Despite being given many teaching duties, Cecilie started her research in magnetochemistry with James Spencer. As well as Bedford College being evacuated, Queen Mary's College (QMC) was also evacuated to Cambridge which began French's involvement with QMC. After the bombings in London have died down the evacuees returned to Bedford and QMC to London in 1944. At this point she was offered a position as lecturer in Inorganic and Physical Chemistry at QMC.

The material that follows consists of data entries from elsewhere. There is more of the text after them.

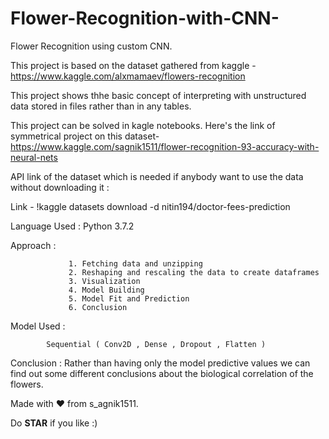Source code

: # Flower-Recognition-with-CNN-
Flower Recognition using custom CNN.

This project is based on the dataset gathered from kaggle - https://www.kaggle.com/alxmamaev/flowers-recognition

This project shows thhe basic concept of interpreting with unstructured data stored in files rather than in any tables.


This project can be solved in kagle notebooks. 
Here's the link of symmetrical project on this dataset- https://www.kaggle.com/sagnik1511/flower-recognition-93-accuracy-with-neural-nets

API link of the dataset which is needed if anybody want to use the data without downloading it :

Link - !kaggle datasets download -d nitin194/doctor-fees-prediction

Language Used :     Python 3.7.2

                 
Approach :       

                 1. Fetching data and unzipping
                 2. Reshaping and rescaling the data to create dataframes
                 3. Visualization
                 4. Model Building
                 5. Model Fit and Prediction
                 6. Conclusion
       


Model Used :     
            
            Sequential ( Conv2D , Dense , Dropout , Flatten )

Conclusion :     Rather than having only the model predictive values we can find out some different conclusions about the biological correlation of the flowers.

Made with ❤️ from s_agnik1511.

Do **STAR** if you like :)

She stayed with QMC for the rest of her life, during which she was promoted to a senior lecturer in 1961. Despite heavy teaching load, French maintained a very impressive research output in magnetochemistry the electrochemistry of nonaqueous solvents and the synthesising of novel boron compounds. She collaborated on research with Violet Trew at Bedford College until the arrival of the Gouy balance at QMC whereupon she began collaborating with D. Harrison there instead. During her time at QMC, French's tutelage and supervision of twenty-three research graduates also resulted in almost fifty publications.

== Later life ==
French travelled widely over her years in the Far East and in the United States, spending a year in Pennsylvania State University. When she turned forty, her health began to deteriorate, however: "With great courage and determination, as well as cheerfulness, she continued her work as usual despite partial blindness and increasing disability. At this stage, her long-standing practice of lecturing without notes was invaluable to her. She learned Braille and characteristically gave her services to the National Institute for the Blind in advising them about the transliteration of scientific and mathematic symbols."

== Honours and legacy ==
French was invited to return to Pennsylvania State in 1962 to give the honorary Marie Curie lecture but ill health prevented her from making it. French died 6 August 1962 in Epsom, Surrey. Her obituarist, Dorothea Grove recorded that:"Dr. French was an outstanding university teacher and will be remembered with gratitude by generations of undergraduates in whose welfare she took a keen personal interest. She proved her ability during the difficult post-war years when classes were swollen with ex-servicemen and, for a number of years, she was also responsible for teaching the first M.B. students of the London Hospital."